You celebrate cheap distractions!
Your theories bloom in suicide of the mind,
starvation of the heart, and mass maladies of the soul.
You mock and mimic sincerity!
You read and divine by irony!
You snare the little ones!
You pose stumbling blocks to the lame!
You dig pits for the blind!
You sell desolation!
Your science is despair!
What’s The Word!
I can tell she’s up to no good,
this feathered interval,
monument to the nano,
this deciding gram,
my Geronimo.
She’s out to overturn an empire,
to usurp principalities and powers,
just by swooping into the right assembly,
perplexing a senate, baffling a parliament,
or bewildering somebody’s crosshairs.
Not worth a farthing,
and without a cent,
she would own the realm
her shrill cries measure, trading
dying for being.
I tell her, I sang
in a church choir during one war
North American TV made famous.
I fled a burning archipelago in the rain,
on my mother’s back, in another war
nobody televised.
In the midst of wars worldwide, many
in countries whose names I can’t pronounce,
I tucked Christ’s promise and Adam’s disgrace
together with my pajamas under my pillow
each morning, unable to distinguish which
was God’s first thought, and which God’s second.
Therefore, I seek asylum
in the final word,
an exile from the first word,
and a refugee
of an illegible past.
Who hasn’t witnessed the laws of merging and parting,
blessing and killing! she says.

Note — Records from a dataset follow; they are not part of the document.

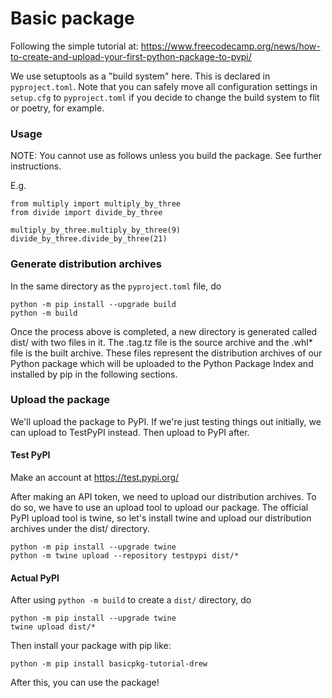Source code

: # Basic package

Following the simple tutorial at:
https://www.freecodecamp.org/news/how-to-create-and-upload-your-first-python-package-to-pypi/

We use setuptools as a "build system" here. This is declared in `pyproject.toml`. 
Note that you can safely move all configuration settings in `setup.cfg` to `pyproject.toml` if you 
decide to change the build system to flit or poetry, for example.

### Usage

NOTE: You cannot use as follows unless you build the package. See further instructions.

E.g.

    from multiply import multiply_by_three
    from divide import divide_by_three

    multiply_by_three.multiply_by_three(9)
    divide_by_three.divide_by_three(21)

### Generate distribution archives

In the same directory as the `pyproject.toml` file, do

    python -m pip install --upgrade build
    python -m build

Once the process above is completed, a new directory is generated called dist/ with two files in it. 
The .tag.tz file is the source archive and the .whl* file is the built archive. These files 
represent the distribution archives of our Python package which will be uploaded to the Python 
Package Index and installed by pip in the following sections.

### Upload the package

We'll upload the package to PyPI.
If we're just testing things out initially, we can upload to TestPyPI instead.
Then upload to PyPI after.

#### Test PyPI

Make an account at https://test.pypi.org/

After making an API token, we need to upload our distribution archives. To do so, we have to use an 
upload tool to upload our package. The official PyPI upload tool is twine, so let's install twine 
and upload our distribution archives under the dist/ directory.

    python -m pip install --upgrade twine
    python -m twine upload --repository testpypi dist/*
    
#### Actual PyPI

After using `python -m build` to create a `dist/` directory, do

    python -m pip install --upgrade twine
    twine upload dist/*
    
Then install your package with pip like:

    python -m pip install basicpkg-tutorial-drew
    
After this, you can use the package!
    
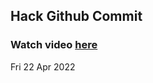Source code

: 
 ## Hack Github Commit 
 ### Watch video <a href="https://www.youtube.com">here</a> 
 Fri 22 Apr 2022 
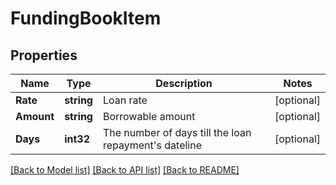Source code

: # FundingBookItem

## Properties

Name | Type | Description | Notes
------------ | ------------- | ------------- | -------------
**Rate** | **string** | Loan rate | [optional] 
**Amount** | **string** | Borrowable amount | [optional] 
**Days** | **int32** | The number of days till the loan repayment&#39;s dateline | [optional] 

[[Back to Model list]](../README.md#documentation-for-models) [[Back to API list]](../README.md#documentation-for-api-endpoints) [[Back to README]](../README.md)


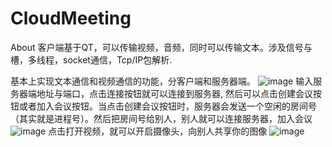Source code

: # CloudMeeting
About 客户端基于QT，可以传输视频，音频，同时可以传输文本。涉及信号与槽，多线程，socket通信，Tcp/IP包解析. 


基本上实现文本通信和视频通信的功能，分客户端和服务器端。
![image](https://github.com/BiT020925/CloudMeeting/assets/138146292/706b540e-8857-4533-9973-c377ba4d2bfc)
输入服务器端地址与端口，点击连接按钮就可以连接到服务器, 然后可以点击创建会议按钮或者加入会议按钮。当点击创建会议按钮时，服务器会发送一个空闲的房间号（其实就是进程号）。然后把房间号给别人，别人就可以连接服务器，加入会议
![image](https://github.com/BiT020925/CloudMeeting/assets/138146292/42690026-1020-4525-9ac3-300765a23982)
点击打开视频，就可以开启摄像头，向别人共享你的图像
![image](https://github.com/BiT020925/CloudMeeting/assets/138146292/09a967ef-8485-451e-9574-9159de88583a)
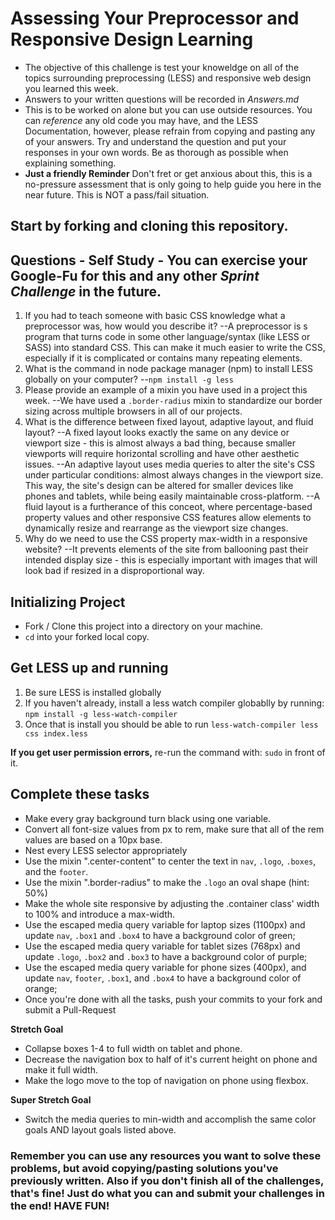 # Assessing Your Preprocessor and Responsive Design Learning

* The objective of this challenge is test your knoweldge on all of the topics surrounding preprocessing (LESS) and responsive web design you learned this week.
* Answers to your written questions will be recorded in _Answers.md_
* This is to be worked on alone but you can use outside resources. You can _reference_ any old code you may have, and the LESS Documentation, however, please refrain from copying and pasting any of your answers. Try and understand the question and put your responses in your own words. Be as thorough as possible when explaining something.
* **Just a friendly Reminder** Don't fret or get anxious about this, this is a no-pressure assessment that is only going to help guide you here in the near future. This is NOT a pass/fail situation.

## Start by forking and cloning this repository.

## Questions - Self Study - You can exercise your Google-Fu for this and any other _Sprint Challenge_ in the future.

1. If you had to teach someone with basic CSS knowledge what a preprocessor was, how would you describe it?
--A preprocessor is s program that turns code in some other language/syntax (like LESS or SASS) into standard CSS.  This can make it much easier to write the CSS, especially if it is complicated or contains many repeating elements.
2. What is the command in node package manager (npm) to install LESS globally on your computer?
--`npm install -g less`
3. Please provide an example of a mixin you have used in a project this week.
--We have used a `.border-radius` mixin to standardize our border sizing across multiple browsers in all of our projects.
4. What is the difference between fixed layout, adaptive layout, and fluid layout?
--A fixed layout looks exactly the same on any device or viewport size - this is almost always a bad thing, because smaller viewports will require horizontal scrolling and have other aesthetic issues.
--An adaptive layout uses media queries to alter the site's CSS under particular conditions: almost always changes in the viewport size.  This way, the site's design can be altered for smaller devices like phones and tablets, while being easily maintainable cross-platform.
--A fluid layout is a furtherance of this conceot, where percentage-based property values and other responsive CSS features allow elements to dynamically resize and rearrange as the viewport size changes.
5. Why do we need to use the CSS property max-width in a responsive website?
--It prevents elements of the site from ballooning past their intended display size - this is especially important with images that will look bad if resized in a disproportional way.


## Initializing Project
* Fork / Clone this project into a directory on your machine.
* `cd` into your forked local copy.

## Get LESS up and running
1. Be sure LESS is installed globally
2. If you haven't already, install a less watch compiler globablly by running: `npm install -g less-watch-compiler`
1. Once that is install you should be able to run `less-watch-compiler less css index.less`

**If you get user permission errors,** re-run the command with: `sudo` in front of it.

## Complete these tasks
* Make every gray background turn black using one variable.
* Convert all font-size values from px to rem, make sure that all of the rem values are based on a 10px base.
* Nest every LESS selector appropriately
* Use the mixin ".center-content" to center the text in `nav`, `.logo`, `.boxes`, and the `footer`.
* Use the mixin ".border-radius" to make the `.logo` an oval shape (hint: 50%)
* Make the whole site responsive by adjusting the .container class' width to 100% and introduce a max-width.
* Use the escaped media query variable for laptop sizes (1100px) and update `nav`, `.box1` and `.box4` to have a background color of green;
* Use the escaped media query variable for tablet sizes (768px) and update `.logo`, `.box2` and `.box3` to have a background color of purple;
* Use the escaped media query variable for phone sizes (400px), and update `nav`, `footer`, `.box1`, and `.box4` to have a background color of orange;
* Once you're done with all the tasks, push your commits to your fork and submit a Pull-Request

**Stretch Goal**
* Collapse boxes 1-4 to full width on tablet and phone.
* Decrease the navigation box to half of it's current height on phone and make it full width.
* Make the logo move to the top of navigation on phone using flexbox.

**Super Stretch Goal**
* Switch the media queries to min-width and accomplish the same color goals AND layout goals listed above. 

### Remember you can use any resources you want to solve these problems, but avoid copying/pasting solutions you've previously written. Also if you don't finish all of the challenges, that's fine! Just do what you can and submit your challenges in the end! HAVE FUN!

Who isn’t
subject to the hand
that giveth and the hand that taketh,
the change of the guard,
with and without blood,
and their own dismembered history
fed to the unvanquished flowers?
Lift every clock’s face and see
the counting angels reckoning,
the killing angels
busy at their anvils.
Say what’s The Word,
or die!
It’s obvious she’s accounted
for what the wind will take,
what the moths must eat,
the ants carry away,
the Caesars keep.
She’s a breathing remnant
restored to springtime’s living cloth.
She’s a pair of scissors
trimming lament
to allow for all I don’t know.
And I can tell by the markings on her coat
and her black eyes
she knows which dreams to parse,
which to heed, and which to bury.
And look at those prehistoric feet.
No doubt, she’s realized the secret to surviving
her own tribe’s slaughter and dispersal.
Pocket dictionary
packed with signs in another language,
blazing shard of the original emanation,
Precambrian spark deposit,
igneous jot of infinite magnitude,
fiery iota,
something about her precise little beak
convinces me she grasps degree,
and knows which i’s to dot
and which to leave large and alone.
There are words, I say,
and there is The Word.
Every word is a fluctuating flame
to a wick that dies.
But The Word, The Word
is a ruling sum and drastic mean,
the standard that travels
without moving.
Words move,
but The Word is fixed,
the true blank.
The Word is the voice of the lamp,
and words are soot blackening the glass.
The movements of words engender time and death.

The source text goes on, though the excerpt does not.